One day I stopped by Princeton Homebrew to pick up ingredients for a recipe and they were all out of corn sugar, it was an adjunct addition to increase the alcohol content of the beer. It seems Al Buck the owner of East Coast Yeast had been by earlier and bought up all the corn sugar for what I guessed was his yeast propagation process. Again I'm not claiming to know anything about mass producing yeast strains on a commercial scale, but what else could he have needed all of that corn sugar for?
Re: yeast starter wort
Posted: Sat May 03, 2014 10:43 pm
by mashani
It makes sense to me. He may have been using it along with maltose/dme too in a mixture, just to save money.
Most beer yeast likes corn sugar (dextrose) second only to maltose. They can consume it without having to invert it. If you were to use table sugar instead (sucrose/fructose) then they have to produce invertase enzymes (yes that's a real thing) to invert the sugar and then eat the byproducts of this process - one of which is dextrose. It takes less energy and is faster for the yeast to eat straight up dextrose or a mixture of dextrose and maltose.

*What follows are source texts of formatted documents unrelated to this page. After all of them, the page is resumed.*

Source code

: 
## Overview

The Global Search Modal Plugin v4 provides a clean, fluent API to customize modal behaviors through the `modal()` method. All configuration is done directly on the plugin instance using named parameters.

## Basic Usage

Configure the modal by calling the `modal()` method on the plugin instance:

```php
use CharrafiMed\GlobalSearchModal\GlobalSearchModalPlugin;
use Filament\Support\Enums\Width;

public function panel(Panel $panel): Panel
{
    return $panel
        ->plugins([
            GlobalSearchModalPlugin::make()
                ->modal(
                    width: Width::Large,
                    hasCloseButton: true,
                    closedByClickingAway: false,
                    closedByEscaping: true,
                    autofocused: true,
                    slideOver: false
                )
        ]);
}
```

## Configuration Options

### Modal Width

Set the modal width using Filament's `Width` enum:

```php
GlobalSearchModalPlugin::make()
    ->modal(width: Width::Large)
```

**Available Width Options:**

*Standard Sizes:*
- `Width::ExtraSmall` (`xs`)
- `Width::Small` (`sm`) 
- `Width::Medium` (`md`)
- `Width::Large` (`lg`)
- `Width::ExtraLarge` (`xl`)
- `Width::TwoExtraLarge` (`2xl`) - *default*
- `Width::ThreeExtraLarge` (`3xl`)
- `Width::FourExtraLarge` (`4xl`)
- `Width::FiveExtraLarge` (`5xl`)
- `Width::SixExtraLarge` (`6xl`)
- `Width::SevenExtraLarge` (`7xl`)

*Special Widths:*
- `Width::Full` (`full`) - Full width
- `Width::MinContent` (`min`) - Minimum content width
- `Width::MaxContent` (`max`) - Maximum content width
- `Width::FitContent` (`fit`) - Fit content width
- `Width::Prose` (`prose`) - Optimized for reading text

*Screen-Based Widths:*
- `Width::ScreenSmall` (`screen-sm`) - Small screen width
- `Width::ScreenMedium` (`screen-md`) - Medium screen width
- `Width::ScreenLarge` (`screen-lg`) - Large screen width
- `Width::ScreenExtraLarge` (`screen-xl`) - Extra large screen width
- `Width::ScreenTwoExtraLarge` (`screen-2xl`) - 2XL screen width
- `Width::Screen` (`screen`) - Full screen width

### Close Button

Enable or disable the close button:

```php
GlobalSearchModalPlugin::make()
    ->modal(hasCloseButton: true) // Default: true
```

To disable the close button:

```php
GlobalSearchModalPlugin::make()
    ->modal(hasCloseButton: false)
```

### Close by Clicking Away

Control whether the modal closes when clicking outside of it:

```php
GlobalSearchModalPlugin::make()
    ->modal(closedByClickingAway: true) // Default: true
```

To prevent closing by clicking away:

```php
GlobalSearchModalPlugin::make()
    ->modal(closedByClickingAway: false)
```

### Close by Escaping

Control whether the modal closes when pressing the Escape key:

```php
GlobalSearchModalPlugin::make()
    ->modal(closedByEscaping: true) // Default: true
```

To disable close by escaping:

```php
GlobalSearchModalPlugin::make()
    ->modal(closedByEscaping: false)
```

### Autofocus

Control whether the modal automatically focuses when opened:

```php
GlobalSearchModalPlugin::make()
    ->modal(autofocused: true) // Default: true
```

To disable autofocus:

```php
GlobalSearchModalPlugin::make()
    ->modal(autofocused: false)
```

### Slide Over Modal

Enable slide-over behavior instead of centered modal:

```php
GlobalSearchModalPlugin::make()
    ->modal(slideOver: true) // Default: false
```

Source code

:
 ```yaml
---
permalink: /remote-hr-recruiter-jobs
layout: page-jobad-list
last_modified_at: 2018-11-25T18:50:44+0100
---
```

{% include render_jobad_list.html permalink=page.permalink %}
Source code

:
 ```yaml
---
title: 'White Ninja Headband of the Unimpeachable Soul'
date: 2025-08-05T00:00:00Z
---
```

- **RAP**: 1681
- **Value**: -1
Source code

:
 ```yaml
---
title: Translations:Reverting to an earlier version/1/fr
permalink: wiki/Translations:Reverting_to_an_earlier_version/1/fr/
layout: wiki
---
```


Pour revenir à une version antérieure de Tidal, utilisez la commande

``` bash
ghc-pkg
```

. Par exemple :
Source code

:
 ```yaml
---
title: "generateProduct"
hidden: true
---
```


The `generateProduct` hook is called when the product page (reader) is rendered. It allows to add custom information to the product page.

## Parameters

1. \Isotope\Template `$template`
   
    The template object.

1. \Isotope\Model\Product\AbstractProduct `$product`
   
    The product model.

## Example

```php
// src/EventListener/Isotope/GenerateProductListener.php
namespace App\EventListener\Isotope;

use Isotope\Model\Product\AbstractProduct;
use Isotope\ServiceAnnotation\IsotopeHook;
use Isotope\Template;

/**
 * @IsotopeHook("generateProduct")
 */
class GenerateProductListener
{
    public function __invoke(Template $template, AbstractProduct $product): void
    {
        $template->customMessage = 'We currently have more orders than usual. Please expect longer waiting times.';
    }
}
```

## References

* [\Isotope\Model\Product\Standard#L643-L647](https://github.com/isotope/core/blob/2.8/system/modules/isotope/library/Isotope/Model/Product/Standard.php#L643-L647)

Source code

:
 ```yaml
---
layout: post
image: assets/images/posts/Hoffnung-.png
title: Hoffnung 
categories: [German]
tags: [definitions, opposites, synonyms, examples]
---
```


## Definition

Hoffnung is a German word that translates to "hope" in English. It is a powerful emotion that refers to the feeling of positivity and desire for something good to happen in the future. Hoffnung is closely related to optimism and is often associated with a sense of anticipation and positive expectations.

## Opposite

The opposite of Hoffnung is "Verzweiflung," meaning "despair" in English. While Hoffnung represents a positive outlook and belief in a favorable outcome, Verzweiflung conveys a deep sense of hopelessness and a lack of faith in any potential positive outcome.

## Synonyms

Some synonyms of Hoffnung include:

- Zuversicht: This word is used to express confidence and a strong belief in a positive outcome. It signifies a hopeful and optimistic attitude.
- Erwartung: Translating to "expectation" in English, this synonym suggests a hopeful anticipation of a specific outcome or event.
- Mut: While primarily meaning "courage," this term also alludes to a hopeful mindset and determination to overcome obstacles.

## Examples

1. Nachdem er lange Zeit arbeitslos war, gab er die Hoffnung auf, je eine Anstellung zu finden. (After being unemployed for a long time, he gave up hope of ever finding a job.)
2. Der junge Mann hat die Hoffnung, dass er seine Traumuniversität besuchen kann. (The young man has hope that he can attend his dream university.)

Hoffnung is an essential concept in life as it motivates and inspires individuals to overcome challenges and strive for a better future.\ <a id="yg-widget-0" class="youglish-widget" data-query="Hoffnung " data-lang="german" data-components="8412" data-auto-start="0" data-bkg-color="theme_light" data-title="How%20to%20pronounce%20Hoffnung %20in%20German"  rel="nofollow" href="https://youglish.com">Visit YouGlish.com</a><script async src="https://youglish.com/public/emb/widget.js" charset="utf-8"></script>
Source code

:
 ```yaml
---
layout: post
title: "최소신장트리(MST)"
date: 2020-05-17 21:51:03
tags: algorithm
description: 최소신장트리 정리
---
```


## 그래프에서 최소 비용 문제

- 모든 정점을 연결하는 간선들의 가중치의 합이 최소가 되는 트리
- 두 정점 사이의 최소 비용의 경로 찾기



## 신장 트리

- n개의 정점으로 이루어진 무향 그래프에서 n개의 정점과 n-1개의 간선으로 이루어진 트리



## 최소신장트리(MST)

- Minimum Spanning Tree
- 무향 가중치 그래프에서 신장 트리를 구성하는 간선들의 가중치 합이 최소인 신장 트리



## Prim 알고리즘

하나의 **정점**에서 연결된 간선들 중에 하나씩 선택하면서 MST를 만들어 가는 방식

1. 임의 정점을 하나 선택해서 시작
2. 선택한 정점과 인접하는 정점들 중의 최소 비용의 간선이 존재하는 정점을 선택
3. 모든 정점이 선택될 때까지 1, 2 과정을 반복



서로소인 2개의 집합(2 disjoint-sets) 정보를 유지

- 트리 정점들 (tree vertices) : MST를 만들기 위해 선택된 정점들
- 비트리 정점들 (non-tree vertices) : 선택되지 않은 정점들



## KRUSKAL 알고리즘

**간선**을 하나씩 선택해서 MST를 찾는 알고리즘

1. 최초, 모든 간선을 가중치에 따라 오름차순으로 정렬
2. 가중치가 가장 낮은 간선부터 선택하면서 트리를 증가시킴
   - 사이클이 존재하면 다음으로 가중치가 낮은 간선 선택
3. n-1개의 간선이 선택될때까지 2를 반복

You probably want to add some nutrient if your using straight up dextrose, because wort has "other stuff" that yeast needs to reproduce - but lots of folks toss nutrients into their starters anyways.
Re: yeast starter wort
Posted: Sat May 17, 2014 6:57 am
by ScrewyBrewer
mashani wrote:It makes sense to me. He may have been using it along with maltose/dme too in a mixture, just to save money.
Most beer yeast likes corn sugar (dextrose) second only to maltose. They can consume it without having to invert it. If you were to use table sugar instead (sucrose/fructose) then they have to produce invertase enzymes (yes that's a real thing) to invert the sugar and then eat the byproducts of this process - one of which is dextrose. It takes less energy and is faster for the yeast to eat straight up dextrose or a mixture of dextrose and maltose.
You probably want to add some nutrient if your using straight up dextrose, because wort has "other stuff" that yeast needs to reproduce - but lots of folks toss nutrients into their starters anyways.
Sounds logical and makes sense too, I should just ask Al about it the next time I see him and see what he says. He's recently opened a lab in the same building as a new local brewery in our area but he's still hand delivering his ECY yeast to
Princeton Homebrew regularly. He's producing at least a dozen strains including several types of ale, lager, Brett and farmhouse all in the same lab so he's got a lot of little yeast mouths to feed and I'm sure he's figured out a way to keep costs down while improving quality.